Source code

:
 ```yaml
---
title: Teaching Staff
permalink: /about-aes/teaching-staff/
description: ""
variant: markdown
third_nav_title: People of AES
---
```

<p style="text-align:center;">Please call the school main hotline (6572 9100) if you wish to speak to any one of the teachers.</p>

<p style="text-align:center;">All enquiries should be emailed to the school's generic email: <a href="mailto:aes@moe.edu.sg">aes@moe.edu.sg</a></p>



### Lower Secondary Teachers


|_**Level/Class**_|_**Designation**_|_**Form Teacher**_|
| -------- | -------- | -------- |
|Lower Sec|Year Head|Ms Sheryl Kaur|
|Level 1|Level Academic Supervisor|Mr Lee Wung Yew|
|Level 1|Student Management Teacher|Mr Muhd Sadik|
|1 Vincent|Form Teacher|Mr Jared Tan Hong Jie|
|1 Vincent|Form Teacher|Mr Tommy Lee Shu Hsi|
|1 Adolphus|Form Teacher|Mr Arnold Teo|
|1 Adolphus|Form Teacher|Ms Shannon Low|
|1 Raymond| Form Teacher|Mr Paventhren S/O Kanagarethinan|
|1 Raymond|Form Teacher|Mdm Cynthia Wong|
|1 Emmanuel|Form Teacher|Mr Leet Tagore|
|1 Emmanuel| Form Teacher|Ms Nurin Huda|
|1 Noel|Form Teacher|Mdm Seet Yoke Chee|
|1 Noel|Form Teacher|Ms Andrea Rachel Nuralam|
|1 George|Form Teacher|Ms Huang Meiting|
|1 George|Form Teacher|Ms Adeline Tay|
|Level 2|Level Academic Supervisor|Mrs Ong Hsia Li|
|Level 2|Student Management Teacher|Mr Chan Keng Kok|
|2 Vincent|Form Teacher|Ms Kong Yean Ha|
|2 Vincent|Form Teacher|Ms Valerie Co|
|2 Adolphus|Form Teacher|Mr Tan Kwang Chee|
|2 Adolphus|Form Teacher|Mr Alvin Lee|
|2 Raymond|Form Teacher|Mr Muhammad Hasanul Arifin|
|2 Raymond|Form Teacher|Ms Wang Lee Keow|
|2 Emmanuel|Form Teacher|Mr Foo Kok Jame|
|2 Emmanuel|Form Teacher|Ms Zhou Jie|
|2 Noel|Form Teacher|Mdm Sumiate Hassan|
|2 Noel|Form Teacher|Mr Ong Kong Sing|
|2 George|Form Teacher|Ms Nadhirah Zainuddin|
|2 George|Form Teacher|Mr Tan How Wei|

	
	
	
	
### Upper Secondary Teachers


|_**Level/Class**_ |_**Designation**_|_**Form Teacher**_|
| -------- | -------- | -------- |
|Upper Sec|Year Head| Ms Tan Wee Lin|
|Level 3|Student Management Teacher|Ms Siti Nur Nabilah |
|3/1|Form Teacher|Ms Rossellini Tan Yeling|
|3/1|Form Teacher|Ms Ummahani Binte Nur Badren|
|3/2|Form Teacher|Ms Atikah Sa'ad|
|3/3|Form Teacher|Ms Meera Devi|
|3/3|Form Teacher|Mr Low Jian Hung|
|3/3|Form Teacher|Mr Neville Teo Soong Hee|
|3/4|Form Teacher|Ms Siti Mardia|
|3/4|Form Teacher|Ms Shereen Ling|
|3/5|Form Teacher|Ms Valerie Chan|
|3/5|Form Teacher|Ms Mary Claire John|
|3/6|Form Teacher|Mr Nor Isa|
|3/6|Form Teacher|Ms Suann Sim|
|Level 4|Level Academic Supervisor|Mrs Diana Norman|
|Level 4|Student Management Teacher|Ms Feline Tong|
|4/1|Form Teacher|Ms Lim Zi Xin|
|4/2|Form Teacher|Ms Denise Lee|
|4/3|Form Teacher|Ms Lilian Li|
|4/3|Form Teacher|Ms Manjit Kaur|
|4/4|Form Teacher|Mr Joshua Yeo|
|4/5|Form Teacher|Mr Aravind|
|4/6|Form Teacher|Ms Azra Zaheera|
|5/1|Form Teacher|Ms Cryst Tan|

***

Work order:
An exact, complete copy of the lines above from the one with "Lee Wung Yew|" through the one with "Lim Zi Xin|" is the whole answer.

Response below:
|Level 1|Level Academic Supervisor|Mr Lee Wung Yew|
|Level 1|Student Management Teacher|Mr Muhd Sadik|
|1 Vincent|Form Teacher|Mr Jared Tan Hong Jie|
|1 Vincent|Form Teacher|Mr Tommy Lee Shu Hsi|
|1 Adolphus|Form Teacher|Mr Arnold Teo|
|1 Adolphus|Form Teacher|Ms Shannon Low|
|1 Raymond| Form Teacher|Mr Paventhren S/O Kanagarethinan|
|1 Raymond|Form Teacher|Mdm Cynthia Wong|
|1 Emmanuel|Form Teacher|Mr Leet Tagore|
|1 Emmanuel| Form Teacher|Ms Nurin Huda|
|1 Noel|Form Teacher|Mdm Seet Yoke Chee|
|1 Noel|Form Teacher|Ms Andrea Rachel Nuralam|
|1 George|Form Teacher|Ms Huang Meiting|
|1 George|Form Teacher|Ms Adeline Tay|
|Level 2|Level Academic Supervisor|Mrs Ong Hsia Li|
|Level 2|Student Management Teacher|Mr Chan Keng Kok|
|2 Vincent|Form Teacher|Ms Kong Yean Ha|
|2 Vincent|Form Teacher|Ms Valerie Co|
|2 Adolphus|Form Teacher|Mr Tan Kwang Chee|
|2 Adolphus|Form Teacher|Mr Alvin Lee|
|2 Raymond|Form Teacher|Mr Muhammad Hasanul Arifin|
|2 Raymond|Form Teacher|Ms Wang Lee Keow|
|2 Emmanuel|Form Teacher|Mr Foo Kok Jame|
|2 Emmanuel|Form Teacher|Ms Zhou Jie|
|2 Noel|Form Teacher|Mdm Sumiate Hassan|
|2 Noel|Form Teacher|Mr Ong Kong Sing|
|2 George|Form Teacher|Ms Nadhirah Zainuddin|
|2 George|Form Teacher|Mr Tan How Wei|

	
	
	
	
### Upper Secondary Teachers


|_**Level/Class**_ |_**Designation**_|_**Form Teacher**_|
| -------- | -------- | -------- |
|Upper Sec|Year Head| Ms Tan Wee Lin|
|Level 3|Student Management Teacher|Ms Siti Nur Nabilah |
|3/1|Form Teacher|Ms Rossellini Tan Yeling|
|3/1|Form Teacher|Ms Ummahani Binte Nur Badren|
|3/2|Form Teacher|Ms Atikah Sa'ad|
|3/3|Form Teacher|Ms Meera Devi|
|3/3|Form Teacher|Mr Low Jian Hung|
|3/3|Form Teacher|Mr Neville Teo Soong Hee|
|3/4|Form Teacher|Ms Siti Mardia|
|3/4|Form Teacher|Ms Shereen Ling|
|3/5|Form Teacher|Ms Valerie Chan|
|3/5|Form Teacher|Ms Mary Claire John|
|3/6|Form Teacher|Mr Nor Isa|
|3/6|Form Teacher|Ms Suann Sim|
|Level 4|Level Academic Supervisor|Mrs Diana Norman|
|Level 4|Student Management Teacher|Ms Feline Tong|
|4/1|Form Teacher|Ms Lim Zi Xin|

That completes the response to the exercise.